■ **Task**: Each line of the entries that mentions the string "mkdir" needs to be reported.

■ **Available data**:
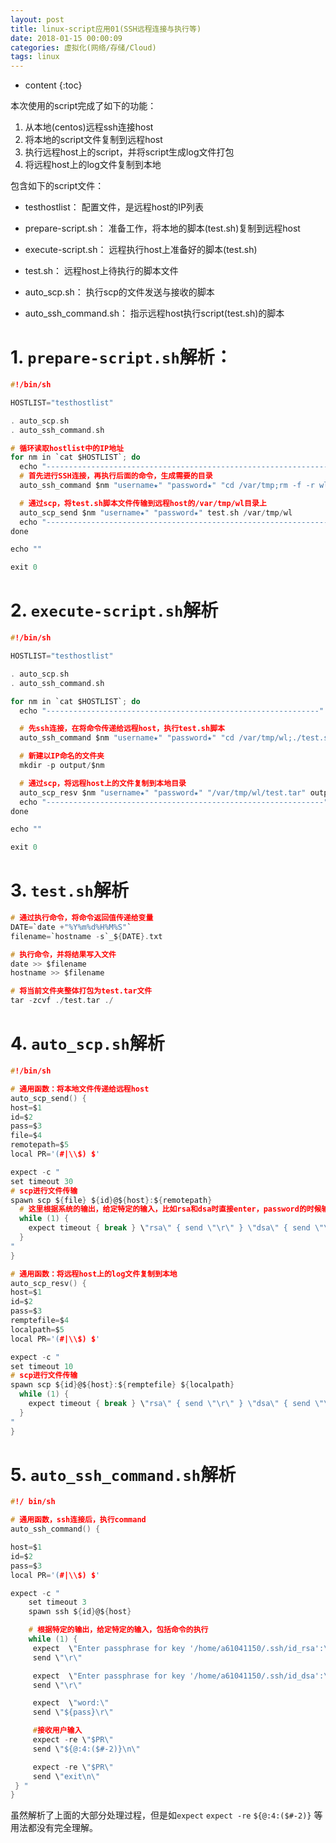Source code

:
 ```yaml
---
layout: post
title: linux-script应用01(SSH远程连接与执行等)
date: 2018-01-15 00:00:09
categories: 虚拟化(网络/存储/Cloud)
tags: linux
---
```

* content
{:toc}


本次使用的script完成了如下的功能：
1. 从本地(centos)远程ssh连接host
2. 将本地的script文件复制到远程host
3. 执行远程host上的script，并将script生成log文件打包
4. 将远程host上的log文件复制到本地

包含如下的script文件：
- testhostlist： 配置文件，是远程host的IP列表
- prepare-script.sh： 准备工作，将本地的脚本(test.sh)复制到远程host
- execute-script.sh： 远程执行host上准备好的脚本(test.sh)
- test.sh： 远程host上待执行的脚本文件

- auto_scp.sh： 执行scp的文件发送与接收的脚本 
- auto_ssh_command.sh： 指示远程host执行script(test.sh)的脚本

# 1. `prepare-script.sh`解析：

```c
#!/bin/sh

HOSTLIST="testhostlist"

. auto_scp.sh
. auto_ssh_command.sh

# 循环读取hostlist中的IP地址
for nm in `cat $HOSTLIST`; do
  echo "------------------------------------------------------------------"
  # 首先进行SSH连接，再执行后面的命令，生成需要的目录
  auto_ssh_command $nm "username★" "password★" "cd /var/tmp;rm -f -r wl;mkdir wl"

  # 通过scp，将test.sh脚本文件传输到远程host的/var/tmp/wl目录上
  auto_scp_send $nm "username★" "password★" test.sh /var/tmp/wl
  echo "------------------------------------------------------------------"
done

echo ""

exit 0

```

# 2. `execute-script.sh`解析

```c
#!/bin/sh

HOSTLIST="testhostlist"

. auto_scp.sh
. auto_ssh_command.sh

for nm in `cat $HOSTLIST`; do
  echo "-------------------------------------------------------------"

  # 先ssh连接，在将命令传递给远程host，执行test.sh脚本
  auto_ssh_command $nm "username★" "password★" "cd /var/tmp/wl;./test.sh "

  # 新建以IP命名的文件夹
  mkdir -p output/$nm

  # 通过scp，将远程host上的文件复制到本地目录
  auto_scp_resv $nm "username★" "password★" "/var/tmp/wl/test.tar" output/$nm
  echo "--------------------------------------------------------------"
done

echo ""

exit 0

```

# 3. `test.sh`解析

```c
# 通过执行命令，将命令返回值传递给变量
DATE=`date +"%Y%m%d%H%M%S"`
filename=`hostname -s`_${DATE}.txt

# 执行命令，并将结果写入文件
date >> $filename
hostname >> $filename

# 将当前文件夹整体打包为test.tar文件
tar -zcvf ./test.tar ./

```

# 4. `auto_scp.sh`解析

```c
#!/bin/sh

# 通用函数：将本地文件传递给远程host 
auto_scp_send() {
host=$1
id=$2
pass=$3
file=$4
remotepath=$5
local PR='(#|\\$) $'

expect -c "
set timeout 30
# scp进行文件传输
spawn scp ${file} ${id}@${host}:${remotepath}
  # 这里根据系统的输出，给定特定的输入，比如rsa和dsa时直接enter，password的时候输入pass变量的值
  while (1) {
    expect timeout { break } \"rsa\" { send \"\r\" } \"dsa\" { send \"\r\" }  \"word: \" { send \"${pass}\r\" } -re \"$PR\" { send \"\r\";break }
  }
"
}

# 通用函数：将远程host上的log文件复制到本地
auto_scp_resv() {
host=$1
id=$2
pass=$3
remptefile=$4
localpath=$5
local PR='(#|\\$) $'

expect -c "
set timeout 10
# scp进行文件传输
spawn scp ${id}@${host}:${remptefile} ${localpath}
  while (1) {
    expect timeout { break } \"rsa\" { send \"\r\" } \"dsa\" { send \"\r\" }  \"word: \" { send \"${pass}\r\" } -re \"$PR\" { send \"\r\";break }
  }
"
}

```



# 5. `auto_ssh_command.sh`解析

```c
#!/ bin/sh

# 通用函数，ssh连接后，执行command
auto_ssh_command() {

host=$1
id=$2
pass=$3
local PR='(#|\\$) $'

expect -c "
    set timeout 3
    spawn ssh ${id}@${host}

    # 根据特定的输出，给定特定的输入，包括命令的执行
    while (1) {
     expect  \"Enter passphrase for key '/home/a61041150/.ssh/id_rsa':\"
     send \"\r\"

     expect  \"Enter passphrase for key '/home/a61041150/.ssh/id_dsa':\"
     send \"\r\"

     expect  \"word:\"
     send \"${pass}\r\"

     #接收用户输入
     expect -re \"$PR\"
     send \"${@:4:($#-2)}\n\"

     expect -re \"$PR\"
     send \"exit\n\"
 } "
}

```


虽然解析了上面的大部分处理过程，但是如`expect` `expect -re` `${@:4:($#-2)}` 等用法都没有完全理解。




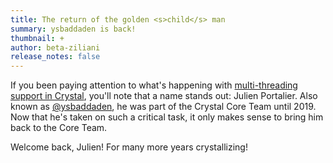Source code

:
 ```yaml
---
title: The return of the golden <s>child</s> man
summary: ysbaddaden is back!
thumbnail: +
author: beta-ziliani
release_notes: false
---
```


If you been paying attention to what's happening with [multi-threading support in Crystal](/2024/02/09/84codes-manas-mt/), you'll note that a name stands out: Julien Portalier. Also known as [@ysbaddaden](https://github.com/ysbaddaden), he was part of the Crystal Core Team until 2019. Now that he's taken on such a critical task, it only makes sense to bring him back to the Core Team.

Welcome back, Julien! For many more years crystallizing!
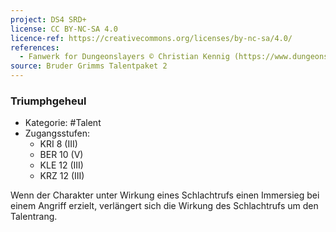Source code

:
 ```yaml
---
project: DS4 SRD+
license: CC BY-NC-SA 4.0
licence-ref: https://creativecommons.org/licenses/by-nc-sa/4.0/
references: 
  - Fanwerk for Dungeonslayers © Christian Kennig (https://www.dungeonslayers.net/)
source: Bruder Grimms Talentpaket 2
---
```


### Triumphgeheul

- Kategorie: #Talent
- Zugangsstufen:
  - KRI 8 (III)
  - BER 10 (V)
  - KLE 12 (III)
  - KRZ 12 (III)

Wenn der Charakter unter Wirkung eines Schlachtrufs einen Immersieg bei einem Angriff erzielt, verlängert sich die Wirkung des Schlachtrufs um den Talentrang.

■ **Result for this exercise**:
  auto_ssh_command $nm "username★" "password★" "cd /var/tmp;rm -f -r wl;mkdir wl"
  mkdir -p output/$nm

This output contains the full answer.